Stuckart shrugged again, and this time he didn’t smile. He took another long drag from his cigarette before speaking.

“As I said, Kurt and I hardly saw each other in Bern. I never had a chance to ask.”

“This news about the Jewish ancestor, then—you heard that from other people?”

“I may have seen Kurt in Berlin just before he left. We were both still too young for the draft, so we had time for socializing, such as it was, with the blackout and all. They even closed the beer gardens, you know. Worst decision the Cripple ever made.”

“Did your father know about this problem with the Bauers’ ancestry?”

“Of course.”

“And he didn’t order you to stop seeing him?”

“You know, people always assume that any German in those days would have simply been appalled to find out that a friend had even a drop of Jewish blood.”

“Can’t imagine why they’d think that.”

“See? You are the same. And in my case, it is only because of my father, and some meeting he supposedly attended, and a single law that bears his signature. Say what you will, but I am not at all ashamed of my father. He was a legal technician, nothing more. They asked him to draft laws and he did so, just as he was obligated to do. Not by the German Reich, but by his professional code of conduct. The same way that any lawyer would defend some criminal, some murderer, to his very last breath if that was his duty. Does that mean the lawyer is complicit in the murder? Of course not.”

“Yes, I see your point.” The last thing Nat wanted to encourage was further lecturing. “So his Jewishness didn’t bother anybody, then—is that what you’re saying?”

“It was merely some old blood, a mistake made long ago by a distant relative. Or not a mistake, but you know what I mean. I suppose there was some reaction among a few people. But no one of importance. His girlfriend, for example. If anything, she was probably pleased by it. Not because she was a Jew, of course. More because of her politics. I always suspected that deep down she was a little Bolshevik.”

Stuckart laughed, the smoke issuing in bursts.

“What makes you say that? Because of this little group they were mixed up in, the White Rose?”

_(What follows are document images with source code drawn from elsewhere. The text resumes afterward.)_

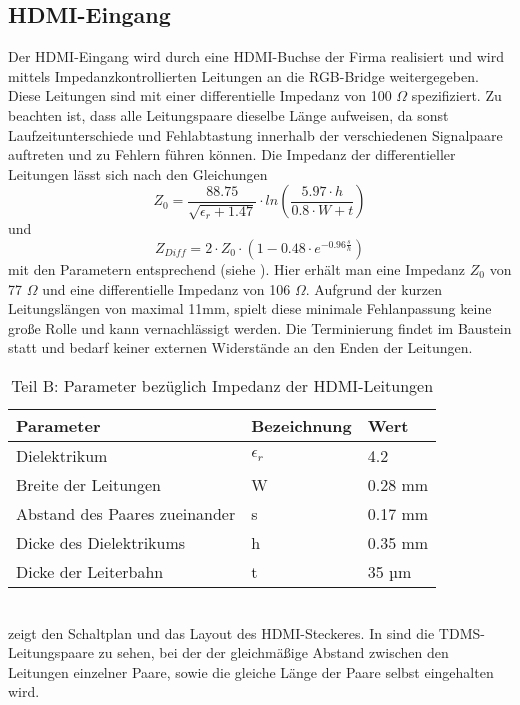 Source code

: \subsection{HDMI-Eingang}
\label{cha:hdmi_eingang}
Der HDMI-Eingang wird durch eine HDMI-Buchse der Firma  realisiert und wird mittels Impedanzkontrollierten Leitungen an die RGB-Bridge weitergegeben. Diese Leitungen sind mit einer differentielle Impedanz von 100 $\Omega$ spezifiziert. Zu beachten ist, dass alle Leitungspaare dieselbe Länge aufweisen, da sonst Laufzeitunterschiede und Fehlabtastung innerhalb der verschiedenen Signalpaare auftreten und zu Fehlern führen können. Die Impedanz der differentieller Leitungen lässt sich nach den Gleichungen 
%
\begin{equation}
Z_0 = \frac{88.75}{\sqrt{\epsilon_r + 1.47}} \cdot ln\left(\frac{5.97 \cdot h}{0.8 \cdot W + t}\right)
\label{equ:z_0}
\end{equation}
%
und
%
\begin{equation}
Z_{Diff} = 2 \cdot Z_0  \cdot \left(1-0.48 \cdot e^{-0.96\frac{s}{h}}\right)
\label{equ:z_diff}
\end{equation}
%
mit den Parametern entsprechend  (siehe \cite{TI2007}). Hier erhält man eine Impedanz $Z_0$ von 77 $\Omega$ und eine differentielle Impedanz von 106 $\Omega$. Aufgrund der kurzen Leitungslängen von maximal 11mm, spielt diese minimale Fehlanpassung keine große Rolle und kann vernachlässigt werden. Die Terminierung findet im Baustein statt und bedarf keiner externen Widerstände an den Enden der Leitungen.
\begin{table}[h]
\begin{tabular}{|p{7cm}|p{3cm}|p{3cm}|}\hline
\rowcolor{TableBackgroundColor} 
   \textbf{Parameter} & \textbf{Bezeichnung} & \textbf{Wert}	\\ \hline
    Dielektrikum 					& $\epsilon_r$	& 4.2		\\ \hline
	Breite der Leitungen  		 	& W 			& 0.28 mm	\\ \hline
	Abstand des Paares zueinander 	& s 			& 0.17 mm 	\\ \hline
	Dicke des Dielektrikums 		& h 			& 0.35 mm 	\\ \hline 
	Dicke der Leiterbahn 			& t 			& 35 µm		\\ \hline 
\end{tabular}
\caption{Teil B: Parameter bezüglich Impedanz der HDMI-Leitungen}
\label{tab:z_parameter}
\end{table} \\
 zeigt den Schaltplan und das Layout des HDMI-Steckeres. In  sind die TDMS-Leitungspaare zu sehen, bei der der gleichmäßige Abstand zwischen den Leitungen einzelner Paare, sowie die gleiche Länge der Paare selbst eingehalten wird.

Stuckart’s smile disappeared.

“I don’t know a thing about any of that.”

“Nothing?”

“Quite right.”

“But wasn’t Bauer arrested? Surely you heard about that. He was interrogated by the Gestapo, even put into prison for a while.”

“I don’t know.”

“Your best friend goes to jail for five months and you don’t know about it?”

“We were friends, not
best
friends. And if these things indeed happened, then it must have been during a period when I didn’t see him much. There were a lot of bombings of the city in that period. Life wasn’t exactly proceeding in a normal fashion. So when people went missing from your life for a while, it didn’t seem out of the ordinary.”

“I see.” Lying son of a bitch. But why cover for Bauer on a matter that, presumably, would make the man look good, even noble? “What else do you remember about Bauer’s girlfriend?”

“Not so much. It was a poor match. My father detested her. But all the same he was fine with letting her dine in his house, because that is the kind of man he was.”

“Tolerant.”

“Of course. His duties and his work he kept to one side, his friendships and his hospitality he kept to another. As is only proper.”

“Of course.” Nat wished he had all this on tape, if only for the circuitous marvel of Stuckart’s rationalizations. He had heard some splendid examples over the years from Germans of that era, but this was a virtuoso performance.